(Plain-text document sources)
= = =
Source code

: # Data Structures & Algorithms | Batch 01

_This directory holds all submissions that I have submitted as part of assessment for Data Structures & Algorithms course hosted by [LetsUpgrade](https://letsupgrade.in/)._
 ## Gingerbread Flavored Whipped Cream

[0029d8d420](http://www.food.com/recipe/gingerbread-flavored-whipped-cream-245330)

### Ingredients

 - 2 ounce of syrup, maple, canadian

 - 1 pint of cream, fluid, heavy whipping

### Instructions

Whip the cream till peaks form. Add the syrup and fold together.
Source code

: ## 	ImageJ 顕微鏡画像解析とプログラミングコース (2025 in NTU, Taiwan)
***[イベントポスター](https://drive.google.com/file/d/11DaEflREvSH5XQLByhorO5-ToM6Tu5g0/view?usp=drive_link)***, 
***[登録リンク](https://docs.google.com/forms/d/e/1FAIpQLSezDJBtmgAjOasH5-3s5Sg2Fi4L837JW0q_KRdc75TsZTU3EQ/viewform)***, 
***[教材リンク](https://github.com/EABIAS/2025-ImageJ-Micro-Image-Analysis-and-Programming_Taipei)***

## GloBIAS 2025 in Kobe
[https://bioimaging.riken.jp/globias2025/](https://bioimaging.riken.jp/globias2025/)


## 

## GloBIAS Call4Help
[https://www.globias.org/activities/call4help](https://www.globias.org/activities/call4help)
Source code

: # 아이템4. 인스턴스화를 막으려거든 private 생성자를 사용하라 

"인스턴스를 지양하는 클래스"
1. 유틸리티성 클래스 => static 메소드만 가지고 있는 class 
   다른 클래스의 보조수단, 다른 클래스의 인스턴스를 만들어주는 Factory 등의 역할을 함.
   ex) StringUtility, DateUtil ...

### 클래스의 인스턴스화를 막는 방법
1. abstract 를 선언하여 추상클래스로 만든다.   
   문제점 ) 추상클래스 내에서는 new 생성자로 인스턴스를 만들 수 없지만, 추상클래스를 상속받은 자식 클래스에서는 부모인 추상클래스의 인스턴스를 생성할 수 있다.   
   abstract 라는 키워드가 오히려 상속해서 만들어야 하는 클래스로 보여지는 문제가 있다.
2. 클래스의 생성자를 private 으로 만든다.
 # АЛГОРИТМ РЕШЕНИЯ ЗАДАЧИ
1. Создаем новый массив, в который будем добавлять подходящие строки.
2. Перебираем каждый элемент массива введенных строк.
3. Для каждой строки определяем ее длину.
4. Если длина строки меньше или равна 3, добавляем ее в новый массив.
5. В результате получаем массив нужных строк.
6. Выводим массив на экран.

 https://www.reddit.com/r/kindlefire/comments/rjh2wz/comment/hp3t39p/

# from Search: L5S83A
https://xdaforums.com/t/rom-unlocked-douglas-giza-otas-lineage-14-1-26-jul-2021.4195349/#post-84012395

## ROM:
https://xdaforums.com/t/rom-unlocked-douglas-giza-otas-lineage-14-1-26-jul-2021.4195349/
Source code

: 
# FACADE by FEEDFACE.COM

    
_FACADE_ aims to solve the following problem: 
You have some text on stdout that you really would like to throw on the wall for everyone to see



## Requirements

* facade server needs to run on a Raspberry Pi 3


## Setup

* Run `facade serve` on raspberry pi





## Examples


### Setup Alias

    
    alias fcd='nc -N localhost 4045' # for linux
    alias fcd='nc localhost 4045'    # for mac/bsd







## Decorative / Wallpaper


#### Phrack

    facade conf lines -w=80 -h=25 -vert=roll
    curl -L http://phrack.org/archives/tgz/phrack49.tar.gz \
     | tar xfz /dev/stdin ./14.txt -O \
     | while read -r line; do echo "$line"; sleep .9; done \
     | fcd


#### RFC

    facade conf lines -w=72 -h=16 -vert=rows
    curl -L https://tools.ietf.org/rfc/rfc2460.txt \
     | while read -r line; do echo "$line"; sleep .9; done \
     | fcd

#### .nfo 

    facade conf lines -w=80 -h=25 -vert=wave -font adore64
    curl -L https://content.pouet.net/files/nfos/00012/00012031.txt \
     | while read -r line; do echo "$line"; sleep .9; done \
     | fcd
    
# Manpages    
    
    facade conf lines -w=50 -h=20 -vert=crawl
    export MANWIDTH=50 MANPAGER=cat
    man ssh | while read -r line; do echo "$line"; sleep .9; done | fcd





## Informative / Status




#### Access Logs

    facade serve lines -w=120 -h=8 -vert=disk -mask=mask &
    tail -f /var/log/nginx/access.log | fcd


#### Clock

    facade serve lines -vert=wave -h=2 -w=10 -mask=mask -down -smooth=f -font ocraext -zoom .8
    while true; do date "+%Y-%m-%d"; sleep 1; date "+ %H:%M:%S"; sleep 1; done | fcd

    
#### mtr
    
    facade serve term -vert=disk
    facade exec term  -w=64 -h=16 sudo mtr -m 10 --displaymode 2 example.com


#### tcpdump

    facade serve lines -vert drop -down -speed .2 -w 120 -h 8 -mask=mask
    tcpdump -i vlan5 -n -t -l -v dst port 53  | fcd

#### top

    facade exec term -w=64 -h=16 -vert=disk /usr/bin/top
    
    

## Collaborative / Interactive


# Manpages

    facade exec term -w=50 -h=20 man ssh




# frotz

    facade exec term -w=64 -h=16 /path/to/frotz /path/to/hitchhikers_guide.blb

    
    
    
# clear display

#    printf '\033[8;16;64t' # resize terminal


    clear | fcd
= = =
* **What to do**:
The lines to copy are those above that contain "have".

* **Reply**:
_This directory holds all submissions that I have submitted as part of assessment for Data Structures & Algorithms course hosted by [LetsUpgrade](https://letsupgrade.in/)._
You have some text on stdout that you really would like to throw on the wall for everyone to see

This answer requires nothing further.